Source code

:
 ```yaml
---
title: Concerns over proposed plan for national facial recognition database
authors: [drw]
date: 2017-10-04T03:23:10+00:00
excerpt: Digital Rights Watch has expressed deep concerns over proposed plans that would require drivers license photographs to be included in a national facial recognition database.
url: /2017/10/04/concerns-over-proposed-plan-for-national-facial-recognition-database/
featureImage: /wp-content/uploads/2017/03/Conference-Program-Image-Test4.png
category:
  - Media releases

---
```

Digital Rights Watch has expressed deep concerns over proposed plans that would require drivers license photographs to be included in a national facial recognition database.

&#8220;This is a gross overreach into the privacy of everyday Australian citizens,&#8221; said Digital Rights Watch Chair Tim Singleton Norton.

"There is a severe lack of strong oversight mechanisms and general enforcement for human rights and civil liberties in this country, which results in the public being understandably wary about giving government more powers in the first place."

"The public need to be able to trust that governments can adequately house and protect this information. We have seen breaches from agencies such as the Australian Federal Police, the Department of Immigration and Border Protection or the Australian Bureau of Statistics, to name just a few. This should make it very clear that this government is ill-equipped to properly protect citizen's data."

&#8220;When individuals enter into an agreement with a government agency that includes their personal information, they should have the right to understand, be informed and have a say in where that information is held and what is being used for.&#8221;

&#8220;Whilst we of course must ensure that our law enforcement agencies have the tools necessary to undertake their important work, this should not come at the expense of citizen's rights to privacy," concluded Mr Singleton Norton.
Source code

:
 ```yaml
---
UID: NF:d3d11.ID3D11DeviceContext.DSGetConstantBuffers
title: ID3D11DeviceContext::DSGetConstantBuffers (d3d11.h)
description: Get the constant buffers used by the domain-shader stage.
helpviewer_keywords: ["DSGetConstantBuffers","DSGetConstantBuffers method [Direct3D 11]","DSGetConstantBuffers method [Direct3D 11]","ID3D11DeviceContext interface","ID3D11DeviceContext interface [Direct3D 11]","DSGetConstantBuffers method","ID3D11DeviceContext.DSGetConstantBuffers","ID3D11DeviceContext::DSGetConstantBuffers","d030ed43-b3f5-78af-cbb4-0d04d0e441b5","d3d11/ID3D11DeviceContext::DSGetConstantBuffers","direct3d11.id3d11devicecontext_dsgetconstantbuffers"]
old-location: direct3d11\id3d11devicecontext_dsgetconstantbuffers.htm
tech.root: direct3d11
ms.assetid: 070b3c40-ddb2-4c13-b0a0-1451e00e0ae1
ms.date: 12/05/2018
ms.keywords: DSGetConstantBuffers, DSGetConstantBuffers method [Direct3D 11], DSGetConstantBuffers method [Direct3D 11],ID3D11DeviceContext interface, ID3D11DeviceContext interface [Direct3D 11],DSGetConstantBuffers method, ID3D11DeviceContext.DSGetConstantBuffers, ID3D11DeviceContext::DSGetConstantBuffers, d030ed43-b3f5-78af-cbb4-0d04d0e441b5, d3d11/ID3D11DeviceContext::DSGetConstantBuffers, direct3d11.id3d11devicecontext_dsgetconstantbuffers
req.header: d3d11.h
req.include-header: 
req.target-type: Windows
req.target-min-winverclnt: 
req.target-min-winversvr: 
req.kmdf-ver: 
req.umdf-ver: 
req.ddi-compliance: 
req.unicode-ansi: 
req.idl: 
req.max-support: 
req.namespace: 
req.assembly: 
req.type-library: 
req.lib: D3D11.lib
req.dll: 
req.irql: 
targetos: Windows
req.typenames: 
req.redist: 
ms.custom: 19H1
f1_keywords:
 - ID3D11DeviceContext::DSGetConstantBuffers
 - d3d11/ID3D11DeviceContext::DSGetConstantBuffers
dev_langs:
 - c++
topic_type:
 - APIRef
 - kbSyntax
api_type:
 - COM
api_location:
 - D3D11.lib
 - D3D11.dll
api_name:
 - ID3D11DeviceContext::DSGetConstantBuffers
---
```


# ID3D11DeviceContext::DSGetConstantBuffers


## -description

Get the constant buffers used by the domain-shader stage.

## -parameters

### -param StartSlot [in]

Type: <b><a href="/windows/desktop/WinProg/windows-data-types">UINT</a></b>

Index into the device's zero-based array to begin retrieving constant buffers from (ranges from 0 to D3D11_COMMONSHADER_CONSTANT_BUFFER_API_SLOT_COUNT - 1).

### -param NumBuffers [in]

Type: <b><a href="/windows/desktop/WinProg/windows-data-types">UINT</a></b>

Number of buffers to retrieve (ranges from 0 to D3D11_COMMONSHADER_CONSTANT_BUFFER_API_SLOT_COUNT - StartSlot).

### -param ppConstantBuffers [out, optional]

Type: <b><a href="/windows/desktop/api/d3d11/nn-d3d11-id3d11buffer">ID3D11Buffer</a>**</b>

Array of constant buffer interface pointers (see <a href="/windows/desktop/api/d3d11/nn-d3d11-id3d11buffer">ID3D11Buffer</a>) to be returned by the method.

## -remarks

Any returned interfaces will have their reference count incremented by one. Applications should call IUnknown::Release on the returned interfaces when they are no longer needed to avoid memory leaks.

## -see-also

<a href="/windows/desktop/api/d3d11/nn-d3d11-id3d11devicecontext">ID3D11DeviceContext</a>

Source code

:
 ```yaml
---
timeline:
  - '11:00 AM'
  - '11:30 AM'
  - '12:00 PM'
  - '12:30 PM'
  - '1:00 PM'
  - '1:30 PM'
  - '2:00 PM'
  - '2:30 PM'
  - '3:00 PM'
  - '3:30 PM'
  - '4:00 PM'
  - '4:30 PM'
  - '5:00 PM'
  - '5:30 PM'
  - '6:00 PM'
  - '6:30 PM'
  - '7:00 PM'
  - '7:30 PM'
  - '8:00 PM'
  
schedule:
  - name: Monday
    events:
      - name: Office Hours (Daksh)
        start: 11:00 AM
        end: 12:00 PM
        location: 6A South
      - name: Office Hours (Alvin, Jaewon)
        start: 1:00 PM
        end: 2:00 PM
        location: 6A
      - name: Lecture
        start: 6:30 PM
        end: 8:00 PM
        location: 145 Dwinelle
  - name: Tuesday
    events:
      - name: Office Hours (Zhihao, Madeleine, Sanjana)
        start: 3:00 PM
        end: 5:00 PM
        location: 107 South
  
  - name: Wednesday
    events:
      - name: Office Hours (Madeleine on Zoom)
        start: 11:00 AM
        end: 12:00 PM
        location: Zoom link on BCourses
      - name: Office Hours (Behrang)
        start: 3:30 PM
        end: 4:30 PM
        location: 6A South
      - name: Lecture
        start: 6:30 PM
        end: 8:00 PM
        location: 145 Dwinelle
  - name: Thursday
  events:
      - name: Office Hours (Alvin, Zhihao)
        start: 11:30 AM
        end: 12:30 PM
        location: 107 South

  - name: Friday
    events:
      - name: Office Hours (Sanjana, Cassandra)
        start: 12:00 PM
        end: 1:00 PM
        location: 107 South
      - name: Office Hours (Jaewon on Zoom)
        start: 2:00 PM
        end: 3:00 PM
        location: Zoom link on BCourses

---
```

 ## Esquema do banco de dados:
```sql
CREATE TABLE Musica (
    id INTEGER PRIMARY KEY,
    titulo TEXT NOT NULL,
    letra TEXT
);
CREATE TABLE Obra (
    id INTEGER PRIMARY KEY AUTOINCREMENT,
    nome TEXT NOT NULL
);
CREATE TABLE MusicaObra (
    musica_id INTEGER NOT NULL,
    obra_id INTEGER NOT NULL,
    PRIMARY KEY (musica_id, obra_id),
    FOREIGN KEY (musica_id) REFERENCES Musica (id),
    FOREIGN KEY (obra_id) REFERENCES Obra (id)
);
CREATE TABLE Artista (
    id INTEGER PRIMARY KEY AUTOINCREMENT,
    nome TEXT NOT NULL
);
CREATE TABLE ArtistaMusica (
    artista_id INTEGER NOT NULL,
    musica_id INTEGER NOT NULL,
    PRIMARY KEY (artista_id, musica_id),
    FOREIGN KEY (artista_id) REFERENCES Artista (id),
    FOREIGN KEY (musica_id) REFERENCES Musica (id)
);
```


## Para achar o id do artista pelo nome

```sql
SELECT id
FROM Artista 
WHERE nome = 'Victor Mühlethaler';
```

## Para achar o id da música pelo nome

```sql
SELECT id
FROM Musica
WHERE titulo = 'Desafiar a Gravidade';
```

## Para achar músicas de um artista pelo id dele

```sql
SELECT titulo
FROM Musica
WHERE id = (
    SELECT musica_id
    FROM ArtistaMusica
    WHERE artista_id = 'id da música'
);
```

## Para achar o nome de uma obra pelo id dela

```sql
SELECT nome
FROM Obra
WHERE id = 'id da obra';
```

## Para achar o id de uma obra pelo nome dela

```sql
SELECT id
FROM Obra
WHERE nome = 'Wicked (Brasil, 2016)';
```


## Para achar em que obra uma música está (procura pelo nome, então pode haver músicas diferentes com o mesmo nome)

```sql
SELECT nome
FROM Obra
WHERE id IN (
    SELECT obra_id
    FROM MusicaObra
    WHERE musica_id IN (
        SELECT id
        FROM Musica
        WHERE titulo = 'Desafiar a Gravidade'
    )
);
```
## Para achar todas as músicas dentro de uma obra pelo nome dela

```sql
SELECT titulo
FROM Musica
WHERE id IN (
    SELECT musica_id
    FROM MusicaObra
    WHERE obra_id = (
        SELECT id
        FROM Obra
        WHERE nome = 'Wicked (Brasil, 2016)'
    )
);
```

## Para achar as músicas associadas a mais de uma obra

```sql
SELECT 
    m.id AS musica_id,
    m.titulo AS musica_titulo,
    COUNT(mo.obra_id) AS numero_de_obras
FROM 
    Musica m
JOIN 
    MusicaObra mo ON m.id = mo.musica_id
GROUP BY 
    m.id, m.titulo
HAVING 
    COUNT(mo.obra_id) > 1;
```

#### [DESCRIPTION OF THE TASK]
Answer with one number, namely how many lines of the material hold the string "Hours".

#### [EXERCISE ANSWER]
8